Die Antragstellerin und Beschwerdeführerin
(Antragstellerin), eine AG, begehrt die Aussetzung der Vollziehung (AdV) zweier
Anordnungen des Antragsgegners und Beschwerdegegners (Finanzamt --FA--) im
Zusammenhang mit dem Zugriff auf von der Antragstellerin gespeicherte Daten im
Rahmen einer Außenprüfung.
Das FA ordnete im Juli 2005 eine Außenprüfung
betreffend die Jahre 2001 bis 2003 bei der Antragstellerin an. Diese war im
Prüfungszeitraum Organgesellschaft im Rahmen einer
körperschaftsteuerlichen und gewerbesteuerlichen Organschaft mit ihrer
Muttergesellschaft als Organträgerin. Sie wickelte ihre handelsrechtliche
Finanzbuchhaltung über ein elektronisches Datenverarbeitungssystem ab. Eine
eigenständige steuerliche Buchführung bestand nicht. Abweichende
Buchungsansätze leitete die Antragstellerin in eine Steuerbilanz und in
eine steuerliche Gewinn- und Verlustrechnung über.
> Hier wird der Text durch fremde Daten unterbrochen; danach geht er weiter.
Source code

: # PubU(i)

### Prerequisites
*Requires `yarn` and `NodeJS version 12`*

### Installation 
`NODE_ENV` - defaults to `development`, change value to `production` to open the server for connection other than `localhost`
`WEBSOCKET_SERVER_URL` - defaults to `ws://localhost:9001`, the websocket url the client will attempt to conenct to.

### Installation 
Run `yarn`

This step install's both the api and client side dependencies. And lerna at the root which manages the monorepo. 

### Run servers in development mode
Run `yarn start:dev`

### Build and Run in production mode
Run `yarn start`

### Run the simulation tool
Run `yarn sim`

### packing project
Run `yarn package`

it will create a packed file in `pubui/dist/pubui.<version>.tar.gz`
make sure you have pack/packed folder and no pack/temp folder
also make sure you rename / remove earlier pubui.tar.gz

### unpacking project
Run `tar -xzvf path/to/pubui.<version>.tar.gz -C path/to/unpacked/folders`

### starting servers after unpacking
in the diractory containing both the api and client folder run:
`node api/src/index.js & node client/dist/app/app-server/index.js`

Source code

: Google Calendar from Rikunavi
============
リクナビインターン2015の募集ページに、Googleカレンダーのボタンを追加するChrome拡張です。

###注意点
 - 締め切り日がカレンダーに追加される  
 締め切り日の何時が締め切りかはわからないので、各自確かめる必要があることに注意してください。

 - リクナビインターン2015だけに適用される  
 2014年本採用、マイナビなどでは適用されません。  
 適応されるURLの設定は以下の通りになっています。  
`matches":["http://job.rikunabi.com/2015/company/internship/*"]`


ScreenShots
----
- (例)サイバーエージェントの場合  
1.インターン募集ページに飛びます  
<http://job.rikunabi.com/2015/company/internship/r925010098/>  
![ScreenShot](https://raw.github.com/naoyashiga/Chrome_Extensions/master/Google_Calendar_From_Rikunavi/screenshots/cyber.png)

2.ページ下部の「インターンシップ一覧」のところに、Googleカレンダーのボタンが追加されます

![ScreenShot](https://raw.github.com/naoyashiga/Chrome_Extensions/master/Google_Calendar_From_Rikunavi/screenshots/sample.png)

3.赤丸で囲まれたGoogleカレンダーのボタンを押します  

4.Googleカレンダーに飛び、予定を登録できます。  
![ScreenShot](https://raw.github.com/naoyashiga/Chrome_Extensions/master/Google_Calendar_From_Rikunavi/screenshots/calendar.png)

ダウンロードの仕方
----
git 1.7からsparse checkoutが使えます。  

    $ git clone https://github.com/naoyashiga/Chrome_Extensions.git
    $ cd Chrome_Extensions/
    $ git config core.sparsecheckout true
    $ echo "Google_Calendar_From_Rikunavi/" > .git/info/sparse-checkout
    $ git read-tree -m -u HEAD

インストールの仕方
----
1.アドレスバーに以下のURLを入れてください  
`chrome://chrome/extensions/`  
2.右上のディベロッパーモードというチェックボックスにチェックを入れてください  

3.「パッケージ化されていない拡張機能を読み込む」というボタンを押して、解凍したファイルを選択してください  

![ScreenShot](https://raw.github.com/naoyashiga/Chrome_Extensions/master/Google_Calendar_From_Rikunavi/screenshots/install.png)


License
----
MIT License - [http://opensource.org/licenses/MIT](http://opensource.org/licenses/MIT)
Die in Papierform eingegangenen Rechnungen
(Eingangsrechnungen) archivierte sie im Zeitraum vom 1. Januar 2001 bis
30. Juni 2001 durch Aufheben der Originale. Im Zeitraum 1. Juli 2001
bis 31. Dezember 2001 scannte sie die Eingangsrechnungen zusammen mit
steuerlich nicht relevanten Unterlagen auf elektronische Datenträger, ohne
dass das System nachträglich zwischen steuerlich relevanten und nicht
relevanten Unterlagen unterscheiden könnte; nach dem Einscannen vernichtete
sie die Originale der Eingangsrechnungen. Ab dem 1. Januar 2002
implementierte die Antragstellerin ein System, welches technisch eine Trennung
zwischen steuerlich relevanten und nicht relevanten Unterlagen ermöglichte,
und erfasste auf diese Weise ca. 90 % der eingehenden Rechnungen. Den
restlichen Teil der Eingangsrechnungen erfasste sie auch nach dem 1. Januar
2002 auf die bis dahin praktizierte, keine Trennung ermöglichende Art und
Weise. Die von ihr erstellten Rechnungen (Ausgangsrechnungen) archivierte die
Antragstellerin zunächst durch Aufbewahrung von Duplikaten. Ab dem
1. Februar 2003 speicherte sie die Ausgangsrechnungen elektronisch in Form
so genannter pdf-Dateien.
Die Antragstellerin verweigerte dem FA den unmittelbaren
Zugriff auf die ohne Trennungsmöglichkeit gescannten und digital
gespeicherten Belege und bot stattdessen an, die nicht freigegebenen Belege auf
Wunsch des FA auszudrucken. Außerdem verweigerte die Antragstellerin den
Datenzugriff auf folgende, ihrer Auffassung nach nur handelsrechtlich, nicht
aber auch steuerlich relevanten Konten der handelsrechtlichen
Finanzbuchhaltung:
- die
Drohverlustrückstellungen aus schwebenden Geschäften,
- die
nichtabzugsfähigen Betriebsausgaben,
- die
Aufwendungen für handelsrechtliche Steuerumlagen der
körperschaftsteuerlichen und der gewerbesteuerlichen Organschaft.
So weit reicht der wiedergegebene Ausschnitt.